Zhang Haiying’s Anti-Vice Campaign series takes as its subject the Chinese government’s recent initiatives in eradicating prostitution and pornography. Executed on monumental scale and in faux social realist style Zhang’s paintings use the devices of propaganda for non-politicised means: his works neither advocate nor criticise illicit activity, but draw from the associated issues of power, exclusion, vulnerability, and perception to create images of emotive discord.
Finding his source material on the internet, Zhang translates photographic images with subtle painterly manipulations to enhance mass media aesthetics and its conflicting messaging. His tones – dramatic reds over cold greys – allude to both authoritative iconography and strip club sleaze, while his stylised figures are made to look strangely hyper-real, like computer generated avatars, or celebrities overexposed in paparazzi swarms; women objectified by their equally desirable and degrading portrayal.

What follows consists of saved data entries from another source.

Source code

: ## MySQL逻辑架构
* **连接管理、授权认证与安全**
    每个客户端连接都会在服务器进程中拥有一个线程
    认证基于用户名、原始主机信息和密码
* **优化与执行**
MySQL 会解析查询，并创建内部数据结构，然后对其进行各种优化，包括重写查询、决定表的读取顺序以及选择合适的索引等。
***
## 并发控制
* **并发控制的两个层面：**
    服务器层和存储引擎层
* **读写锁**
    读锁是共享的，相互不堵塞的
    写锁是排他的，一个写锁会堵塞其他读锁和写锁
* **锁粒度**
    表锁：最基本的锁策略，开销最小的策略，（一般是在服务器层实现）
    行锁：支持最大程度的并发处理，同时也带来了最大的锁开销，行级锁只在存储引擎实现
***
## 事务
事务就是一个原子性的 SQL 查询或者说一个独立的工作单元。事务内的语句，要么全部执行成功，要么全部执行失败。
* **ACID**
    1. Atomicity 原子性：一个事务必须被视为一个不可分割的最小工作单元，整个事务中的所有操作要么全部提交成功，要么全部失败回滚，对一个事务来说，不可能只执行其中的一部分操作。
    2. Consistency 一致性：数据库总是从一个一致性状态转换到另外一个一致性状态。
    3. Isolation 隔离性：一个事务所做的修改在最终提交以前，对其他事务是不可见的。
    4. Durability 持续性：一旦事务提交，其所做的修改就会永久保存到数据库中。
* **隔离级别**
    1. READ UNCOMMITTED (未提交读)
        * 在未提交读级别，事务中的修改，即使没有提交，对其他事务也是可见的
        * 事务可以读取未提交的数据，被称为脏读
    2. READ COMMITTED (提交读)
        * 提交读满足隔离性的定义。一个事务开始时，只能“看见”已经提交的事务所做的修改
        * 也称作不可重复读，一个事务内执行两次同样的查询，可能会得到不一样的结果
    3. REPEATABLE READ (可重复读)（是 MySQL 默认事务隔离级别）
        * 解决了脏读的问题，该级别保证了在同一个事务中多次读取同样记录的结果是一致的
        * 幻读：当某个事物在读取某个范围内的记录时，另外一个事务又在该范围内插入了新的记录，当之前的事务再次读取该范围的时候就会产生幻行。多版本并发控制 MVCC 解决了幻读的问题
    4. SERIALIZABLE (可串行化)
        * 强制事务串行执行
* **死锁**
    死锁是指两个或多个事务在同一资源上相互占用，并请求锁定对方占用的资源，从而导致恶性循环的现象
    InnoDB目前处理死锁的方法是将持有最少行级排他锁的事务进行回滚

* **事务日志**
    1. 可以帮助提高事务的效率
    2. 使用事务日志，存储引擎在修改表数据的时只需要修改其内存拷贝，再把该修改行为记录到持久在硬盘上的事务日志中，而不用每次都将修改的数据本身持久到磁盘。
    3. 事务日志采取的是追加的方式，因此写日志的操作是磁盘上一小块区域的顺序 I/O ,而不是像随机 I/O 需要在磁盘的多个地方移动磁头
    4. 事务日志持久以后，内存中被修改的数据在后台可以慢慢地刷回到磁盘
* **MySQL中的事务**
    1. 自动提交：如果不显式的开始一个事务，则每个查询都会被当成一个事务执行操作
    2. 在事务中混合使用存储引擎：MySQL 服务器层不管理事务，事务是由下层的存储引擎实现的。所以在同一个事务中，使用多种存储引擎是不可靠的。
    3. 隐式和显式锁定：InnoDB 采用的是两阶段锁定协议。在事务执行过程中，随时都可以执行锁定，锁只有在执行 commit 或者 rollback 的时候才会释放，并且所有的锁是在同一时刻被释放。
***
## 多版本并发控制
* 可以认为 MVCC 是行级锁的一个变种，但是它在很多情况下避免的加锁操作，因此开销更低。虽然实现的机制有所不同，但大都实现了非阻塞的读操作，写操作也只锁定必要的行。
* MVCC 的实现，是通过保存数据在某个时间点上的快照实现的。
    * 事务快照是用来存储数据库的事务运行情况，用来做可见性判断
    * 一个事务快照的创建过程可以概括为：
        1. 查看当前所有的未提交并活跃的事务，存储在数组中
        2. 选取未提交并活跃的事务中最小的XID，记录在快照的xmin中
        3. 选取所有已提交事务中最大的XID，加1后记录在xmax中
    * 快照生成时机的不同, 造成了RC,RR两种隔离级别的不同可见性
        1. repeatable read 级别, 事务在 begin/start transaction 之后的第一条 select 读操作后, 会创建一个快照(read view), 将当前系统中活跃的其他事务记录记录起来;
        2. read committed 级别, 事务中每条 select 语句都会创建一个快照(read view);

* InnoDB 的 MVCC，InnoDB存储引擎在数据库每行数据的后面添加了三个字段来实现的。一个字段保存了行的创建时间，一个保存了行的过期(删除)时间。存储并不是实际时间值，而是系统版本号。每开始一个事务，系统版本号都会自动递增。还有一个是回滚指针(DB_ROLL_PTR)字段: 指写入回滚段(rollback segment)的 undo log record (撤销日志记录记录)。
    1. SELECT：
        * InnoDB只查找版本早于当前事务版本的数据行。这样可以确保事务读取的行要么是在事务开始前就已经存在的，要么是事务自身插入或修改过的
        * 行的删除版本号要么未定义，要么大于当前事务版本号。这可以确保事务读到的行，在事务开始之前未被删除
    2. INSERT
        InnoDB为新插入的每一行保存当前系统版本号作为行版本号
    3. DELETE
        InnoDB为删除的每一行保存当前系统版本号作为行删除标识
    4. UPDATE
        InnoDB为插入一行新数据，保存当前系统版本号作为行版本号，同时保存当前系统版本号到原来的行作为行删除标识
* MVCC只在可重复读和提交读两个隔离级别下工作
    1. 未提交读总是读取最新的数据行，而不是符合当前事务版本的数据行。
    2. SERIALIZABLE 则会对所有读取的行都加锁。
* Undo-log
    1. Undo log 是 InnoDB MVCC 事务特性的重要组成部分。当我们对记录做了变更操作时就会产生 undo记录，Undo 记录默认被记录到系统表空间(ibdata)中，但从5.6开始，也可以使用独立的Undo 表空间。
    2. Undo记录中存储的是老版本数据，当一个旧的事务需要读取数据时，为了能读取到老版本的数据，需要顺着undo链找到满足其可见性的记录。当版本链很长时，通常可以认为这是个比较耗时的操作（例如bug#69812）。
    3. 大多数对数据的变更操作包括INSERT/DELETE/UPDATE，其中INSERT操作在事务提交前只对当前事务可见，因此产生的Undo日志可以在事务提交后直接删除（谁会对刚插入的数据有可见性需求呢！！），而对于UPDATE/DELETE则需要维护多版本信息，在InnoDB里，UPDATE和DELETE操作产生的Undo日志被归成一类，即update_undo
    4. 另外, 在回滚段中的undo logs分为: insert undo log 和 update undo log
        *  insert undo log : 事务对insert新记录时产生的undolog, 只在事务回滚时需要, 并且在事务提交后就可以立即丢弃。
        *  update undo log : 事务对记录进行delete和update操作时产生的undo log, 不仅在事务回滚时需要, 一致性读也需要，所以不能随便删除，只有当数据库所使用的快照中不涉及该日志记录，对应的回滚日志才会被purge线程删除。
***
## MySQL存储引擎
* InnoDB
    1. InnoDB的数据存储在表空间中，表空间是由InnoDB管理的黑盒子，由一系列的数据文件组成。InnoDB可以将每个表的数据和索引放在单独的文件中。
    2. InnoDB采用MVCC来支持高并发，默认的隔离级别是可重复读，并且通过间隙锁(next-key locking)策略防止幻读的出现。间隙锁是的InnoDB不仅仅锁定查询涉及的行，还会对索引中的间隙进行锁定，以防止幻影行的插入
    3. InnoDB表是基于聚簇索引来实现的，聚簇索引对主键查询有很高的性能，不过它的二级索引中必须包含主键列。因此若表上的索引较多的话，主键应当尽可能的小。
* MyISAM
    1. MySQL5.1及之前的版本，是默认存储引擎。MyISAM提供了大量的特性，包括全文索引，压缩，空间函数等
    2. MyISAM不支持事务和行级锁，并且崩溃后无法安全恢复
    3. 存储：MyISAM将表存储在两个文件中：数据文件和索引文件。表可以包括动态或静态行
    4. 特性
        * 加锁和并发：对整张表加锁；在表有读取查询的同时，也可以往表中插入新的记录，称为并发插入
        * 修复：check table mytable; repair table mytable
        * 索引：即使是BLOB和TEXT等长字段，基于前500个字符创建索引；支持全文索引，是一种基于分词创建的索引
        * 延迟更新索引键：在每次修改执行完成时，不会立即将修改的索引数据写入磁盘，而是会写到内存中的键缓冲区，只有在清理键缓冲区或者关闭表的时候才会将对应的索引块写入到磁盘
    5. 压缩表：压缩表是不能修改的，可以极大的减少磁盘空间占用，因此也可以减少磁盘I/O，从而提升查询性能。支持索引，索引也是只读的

Zhang renders these scenes with a master’s craftsmanship. Hair, flesh, fabric, objects are constructed as self-contained elements, their individual treatment creating a sense of isolation and disunity in the collage effect. His super-pop sheen is exaggerated through painterly veracity: camera blurs, print bleeds, and flash bulb glares are faithfully replicated by brushwork which borders on abstraction. In Series 005 the night vision video effect is perfectly replicated by impassioned smears and smudges, simulating photo realism with intuitive spontaneity.